[Stored data entries]

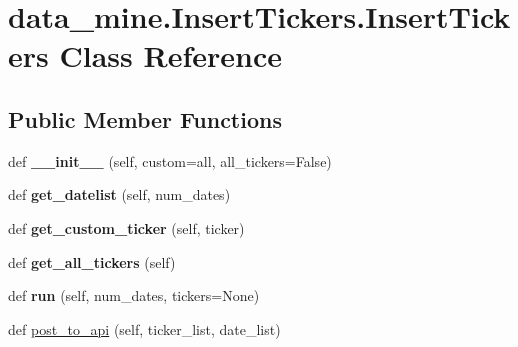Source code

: \hypertarget{classdata__mine_1_1_insert_tickers_1_1_insert_tickers}{}\section{data\+\_\+mine.\+Insert\+Tickers.\+Insert\+Tickers Class Reference}
\label{classdata__mine_1_1_insert_tickers_1_1_insert_tickers}
\subsection*{Public Member Functions}
\begin{DoxyCompactItemize}
\item 
\mbox{\label{classdata__mine_1_1_insert_tickers_1_1_insert_tickers_a3b0d7675445fcbb17a31ab3214f471e0}} 
def {\bfseries \+\_\+\+\_\+init\+\_\+\+\_\+} (self, custom=\textquotesingle{}all\textquotesingle{}, all\+\_\+tickers=False)
\item 
\mbox{\label{classdata__mine_1_1_insert_tickers_1_1_insert_tickers_a6090e2f692effe8e712840453ebcd5ff}} 
def {\bfseries get\+\_\+datelist} (self, num\+\_\+dates)
\item 
\mbox{\label{classdata__mine_1_1_insert_tickers_1_1_insert_tickers_ab69431f5b0fbeffdddd33e57d908199a}} 
def {\bfseries get\+\_\+custom\+\_\+ticker} (self, ticker)
\item 
\mbox{\label{classdata__mine_1_1_insert_tickers_1_1_insert_tickers_a94721312a4859670da22037a475a8221}} 
def {\bfseries get\+\_\+all\+\_\+tickers} (self)
\item 
\mbox{\label{classdata__mine_1_1_insert_tickers_1_1_insert_tickers_ab9ab73c2a11c89792504f2b2e92b3f01}} 
def {\bfseries run} (self, num\+\_\+dates, tickers=None)
\item 
def \mbox{\hyperlink{classdata__mine_1_1_insert_tickers_1_1_insert_tickers_a817932df15b0d8af46ccb0f3b3f009be}{post\+\_\+to\+\_\+api}} (self, ticker\+\_\+list, date\+\_\+list)
\end{DoxyCompactItemize}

» **EXERCISE**:
Could you reproduce every record above exactly, leaving out the pictures?

» **ANSWER SECTION**:
Source code

: \hypertarget{classdata__mine_1_1_insert_tickers_1_1_insert_tickers}{}\section{data\+\_\+mine.\+Insert\+Tickers.\+Insert\+Tickers Class Reference}
\label{classdata__mine_1_1_insert_tickers_1_1_insert_tickers}
\subsection*{Public Member Functions}
\begin{DoxyCompactItemize}
\item 
\mbox{\label{classdata__mine_1_1_insert_tickers_1_1_insert_tickers_a3b0d7675445fcbb17a31ab3214f471e0}} 
def {\bfseries \+\_\+\+\_\+init\+\_\+\+\_\+} (self, custom=\textquotesingle{}all\textquotesingle{}, all\+\_\+tickers=False)
\item 
\mbox{\label{classdata__mine_1_1_insert_tickers_1_1_insert_tickers_a6090e2f692effe8e712840453ebcd5ff}} 
def {\bfseries get\+\_\+datelist} (self, num\+\_\+dates)
\item 
\mbox{\label{classdata__mine_1_1_insert_tickers_1_1_insert_tickers_ab69431f5b0fbeffdddd33e57d908199a}} 
def {\bfseries get\+\_\+custom\+\_\+ticker} (self, ticker)
\item 
\mbox{\label{classdata__mine_1_1_insert_tickers_1_1_insert_tickers_a94721312a4859670da22037a475a8221}} 
def {\bfseries get\+\_\+all\+\_\+tickers} (self)
\item 
\mbox{\label{classdata__mine_1_1_insert_tickers_1_1_insert_tickers_ab9ab73c2a11c89792504f2b2e92b3f01}} 
def {\bfseries run} (self, num\+\_\+dates, tickers=None)
\item 
def \mbox{\hyperlink{classdata__mine_1_1_insert_tickers_1_1_insert_tickers_a817932df15b0d8af46ccb0f3b3f009be}{post\+\_\+to\+\_\+api}} (self, ticker\+\_\+list, date\+\_\+list)
\end{DoxyCompactItemize}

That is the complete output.